START TASK DATA
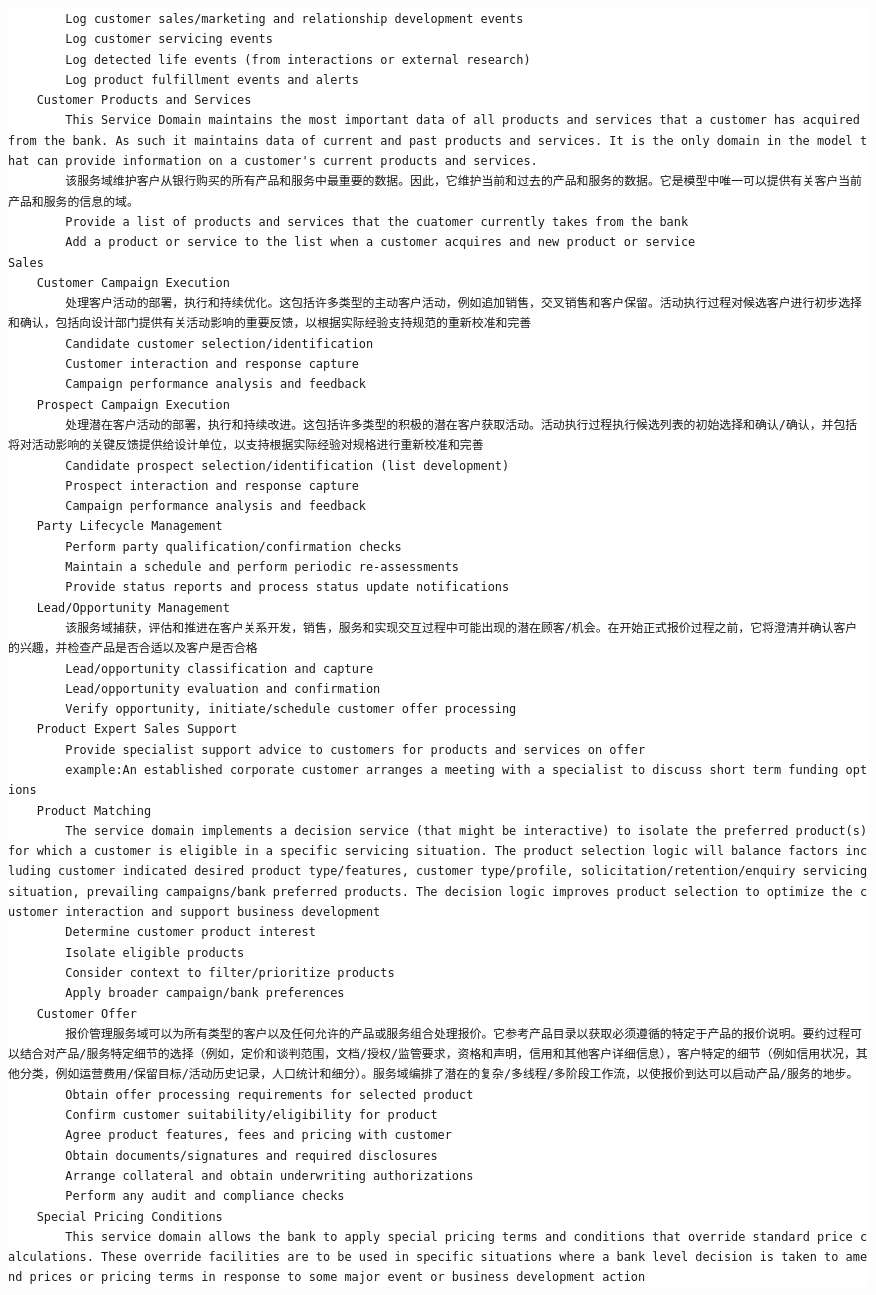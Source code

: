             Log customer sales/marketing and relationship development events 
            Log customer servicing events 
            Log detected life events (from interactions or external research) 
            Log product fulfillment events and alerts
        Customer Products and Services
            This Service Domain maintains the most important data of all products and services that a customer has acquired from the bank. As such it maintains data of current and past products and services. It is the only domain in the model that can provide information on a customer's current products and services.
            该服务域维护客户从银行购买的所有产品和服务中最重要的数据。因此，它维护当前和过去的产品和服务的数据。它是模型中唯一可以提供有关客户当前产品和服务的信息的域。
            Provide a list of products and services that the cuatomer currently takes from the bank 
            Add a product or service to the list when a customer acquires and new product or service
    Sales
        Customer Campaign Execution
            处理客户活动的部署，执行和持续优化。这包括许多类型的主动客户活动，例如追加销售，交叉销售和客户保留。活动执行过程对候选客户进行初步选择和确认，包括向设计部门提供有关活动影响的重要反馈，以根据实际经验支持规范的重新校准和完善
            Candidate customer selection/identification 
            Customer interaction and response capture 
            Campaign performance analysis and feedback
        Prospect Campaign Execution
            处理潜在客户活动的部署，执行和持续改进。这包括许多类型的积极的潜在客户获取活动。活动执行过程执行候选列表的初始选择和确认/确认，并包括将对活动影响的关键反馈提供给设计单位，以支持根据实际经验对规格进行重新校准和完善
            Candidate prospect selection/identification (list development) 
            Prospect interaction and response capture 
            Campaign performance analysis and feedback  
        Party Lifecycle Management   
            Perform party qualification/confirmation checks 
            Maintain a schedule and perform periodic re-assessments 
            Provide status reports and process status update notifications          
        Lead/Opportunity Management
            该服务域捕获，评估和推进在客户关系开发，销售，服务和实现交互过程中可能出现的潜在顾客/机会。在开始正式报价过程之前，它将澄清并确认客户的兴趣，并检查产品是否合适以及客户是否合格
            Lead/opportunity classification and capture 
            Lead/opportunity evaluation and confirmation 
            Verify opportunity, initiate/schedule customer offer processing
        Product Expert Sales Support
            Provide specialist support advice to customers for products and services on offer
            example:An established corporate customer arranges a meeting with a specialist to discuss short term funding options 
        Product Matching
            The service domain implements a decision service (that might be interactive) to isolate the preferred product(s) for which a customer is eligible in a specific servicing situation. The product selection logic will balance factors including customer indicated desired product type/features, customer type/profile, solicitation/retention/enquiry servicing situation, prevailing campaigns/bank preferred products. The decision logic improves product selection to optimize the customer interaction and support business development
            Determine customer product interest 
            Isolate eligible products 
            Consider context to filter/prioritize products 
            Apply broader campaign/bank preferences
        Customer Offer
            报价管理服务域可以为所有类型的客户以及任何允许的产品或服务组合处理报价。它参考产品目录以获取必须遵循的特定于产品的报价说明。要约过程可以结合对产品/服务特定细节的选择（例如，定价和谈判范围，文档/授权/监管要求，资格和声明，信用和其他客户详细信息），客户特定的细节（例如信用状况，其他分类，例如运营费用/保留目标/活动历史记录，人口统计和细分）。服务域编排了潜在的复杂/多线程/多阶段工作流，以使报价到达可以启动产品/服务的地步。
            Obtain offer processing requirements for selected product 
            Confirm customer suitability/eligibility for product 
            Agree product features, fees and pricing with customer 
            Obtain documents/signatures and required disclosures 
            Arrange collateral and obtain underwriting authorizations 
            Perform any audit and compliance checks                  
        Special Pricing Conditions
            This service domain allows the bank to apply special pricing terms and conditions that override standard price calculations. These override facilities are to be used in specific situations where a bank level decision is taken to amend prices or pricing terms in response to some major event or business development action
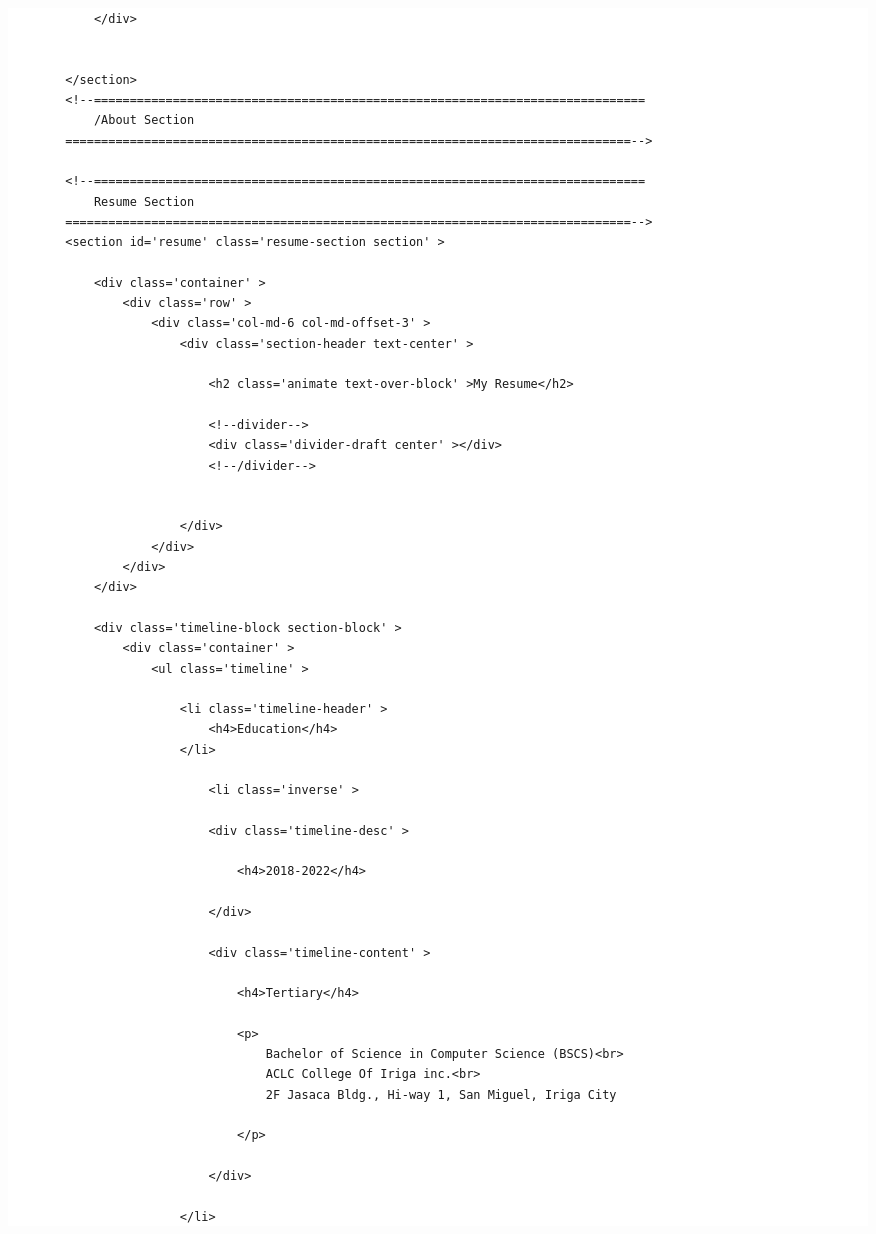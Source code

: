 				</div>
				
				
			</section>
			<!--=============================================================================
				/About Section
			===============================================================================-->
			
			<!--=============================================================================
				Resume Section
			===============================================================================-->
			<section id='resume' class='resume-section section' >
				
				<div class='container' >
					<div class='row' >
						<div class='col-md-6 col-md-offset-3' >
							<div class='section-header text-center' >
								
								<h2 class='animate text-over-block' >My Resume</h2>
								
								<!--divider-->
								<div class='divider-draft center' ></div>
								<!--/divider-->
								
								
							</div>
						</div>
					</div>
				</div>
				
				<div class='timeline-block section-block' >
					<div class='container' >
						<ul class='timeline' >
							
							<li class='timeline-header' >
								<h4>Education</h4>
							</li>
							
								<li class='inverse' >
								
								<div class='timeline-desc' >
									
									<h4>2018-2022</h4>
									
								</div>
								
								<div class='timeline-content' >
									
									<h4>Tertiary</h4>
									
									<p>
										Bachelor of Science in Computer Science (BSCS)<br>
										ACLC College Of Iriga inc.<br>
										2F Jasaca Bldg., Hi-way 1, San Miguel, Iriga City

									</p>
									
								</div>
								
							</li>

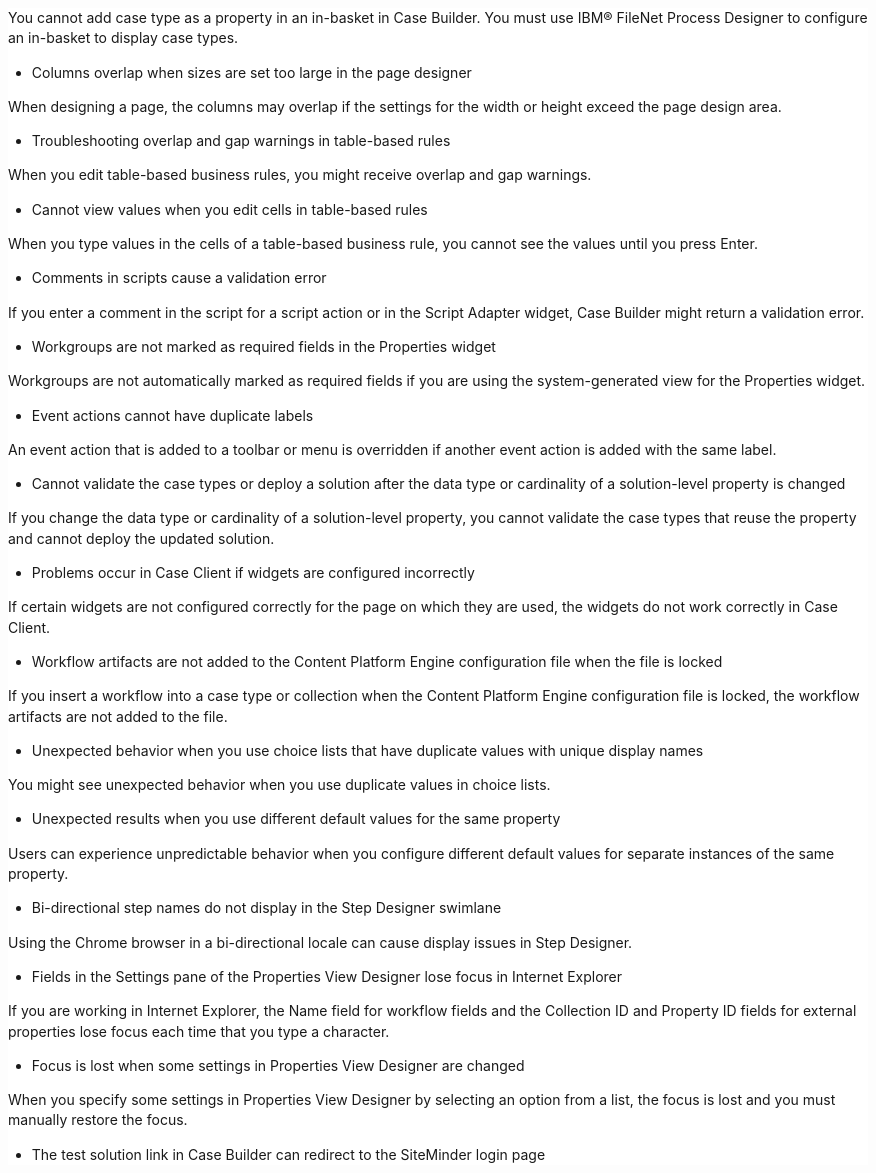 You cannot add case type as a property in an in-basket in Case Builder. You must use IBM® FileNet Process Designer to configure an in-basket to display case types.
- Columns overlap when sizes are set too large in the page designer

When designing a page, the columns may overlap if the settings for the width or height exceed the page design area.
- Troubleshooting overlap and gap warnings in table-based rules

When you edit table-based business rules, you might receive overlap and gap warnings.
- Cannot view values when you edit cells in table-based rules

When you type values in the cells of a table-based business rule, you cannot see the values until you press Enter.
- Comments in scripts cause a validation error

If you enter a comment in the script for a script action or in the Script Adapter widget, Case Builder might return a validation error.
- Workgroups are not marked as required fields in the Properties widget

Workgroups are not automatically marked as required fields if you are using the system-generated view for the Properties widget.
- Event actions cannot have duplicate labels

An event action that is added to a toolbar or menu is overridden if another event action is added with the same label.
- Cannot validate the case types or deploy a solution after the data type or cardinality of a solution-level property is changed

If you change the data type or cardinality of a solution-level property, you cannot validate the case types that reuse the property and cannot deploy the updated solution.
- Problems occur in Case Client if widgets are configured incorrectly

If certain widgets are not configured correctly for the page on which they are used, the widgets do not work correctly in Case Client.
- Workflow artifacts are not added to the Content Platform Engine configuration file when the file is locked

If you insert a workflow into a case type or collection when the Content Platform Engine configuration file is locked, the workflow artifacts are not added to the file.
- Unexpected behavior when you use choice lists that have duplicate values with unique display names

You might see unexpected behavior when you use duplicate values in choice   lists.
- Unexpected results when you use different default values for the same property

Users can experience unpredictable behavior when you configure different default values for separate instances of the same property.
- Bi-directional step names do not display in the Step Designer swimlane

Using the Chrome browser in a bi-directional locale can cause display issues in Step   Designer.
- Fields in the Settings pane of the Properties View Designer lose focus in Internet Explorer

If you are working in Internet Explorer, the Name field for workflow fields and the Collection ID and Property ID fields for external properties lose focus each time that you type a character.
- Focus is lost when some settings in Properties View Designer are changed

When you specify some settings in Properties View Designer by selecting an option from a list, the focus is lost and you must manually restore the focus.
- The test solution link in Case Builder can redirect to the SiteMinder login page
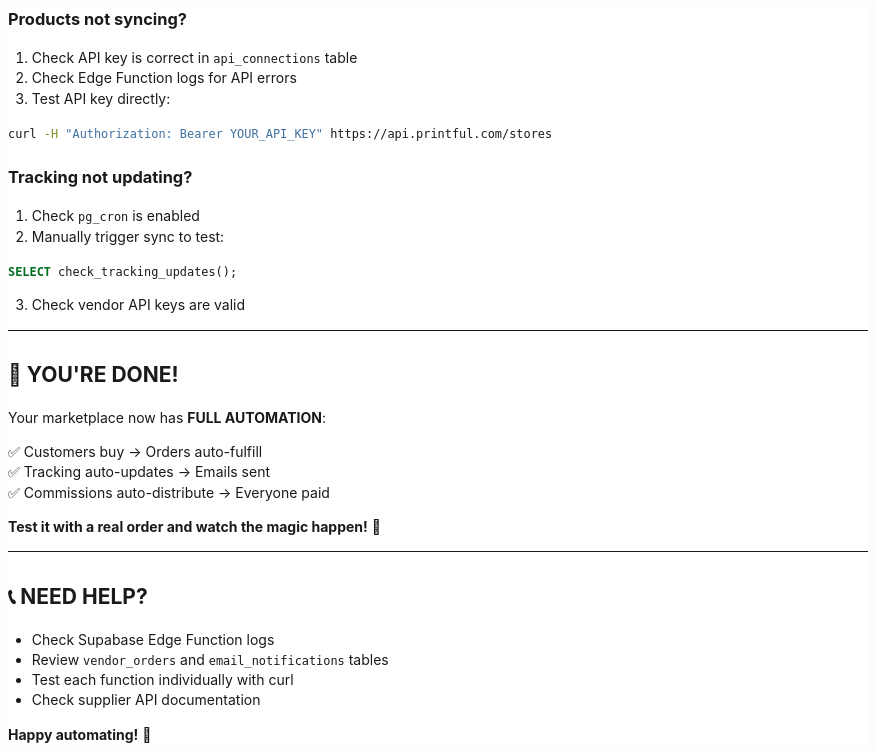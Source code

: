 ### Products not syncing?

1. Check API key is correct in `api_connections` table
2. Check Edge Function logs for API errors
3. Test API key directly:
```bash
curl -H "Authorization: Bearer YOUR_API_KEY" https://api.printful.com/stores
```

### Tracking not updating?

1. Check `pg_cron` is enabled
2. Manually trigger sync to test:
```sql
SELECT check_tracking_updates();
```

3. Check vendor API keys are valid

---

## 🎉 YOU'RE DONE!

Your marketplace now has **FULL AUTOMATION**:

✅ Customers buy → Orders auto-fulfill  
✅ Tracking auto-updates → Emails sent  
✅ Commissions auto-distribute → Everyone paid  

**Test it with a real order and watch the magic happen!** 🚀

---

## 📞 NEED HELP?

- Check Supabase Edge Function logs
- Review `vendor_orders` and `email_notifications` tables
- Test each function individually with curl
- Check supplier API documentation

**Happy automating!** 🎊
END TASK DATA
● ASSIGNMENT:
Would you print exactly the lines in the listing above, from the line bearing "When you specify" through the line bearing "Products not syncing?", leaving out all pictures?

● EXERCISE ANSWER:
When you specify some settings in Properties View Designer by selecting an option from a list, the focus is lost and you must manually restore the focus.
- The test solution link in Case Builder can redirect to the SiteMinder login page
Source code

: ### Products not syncing?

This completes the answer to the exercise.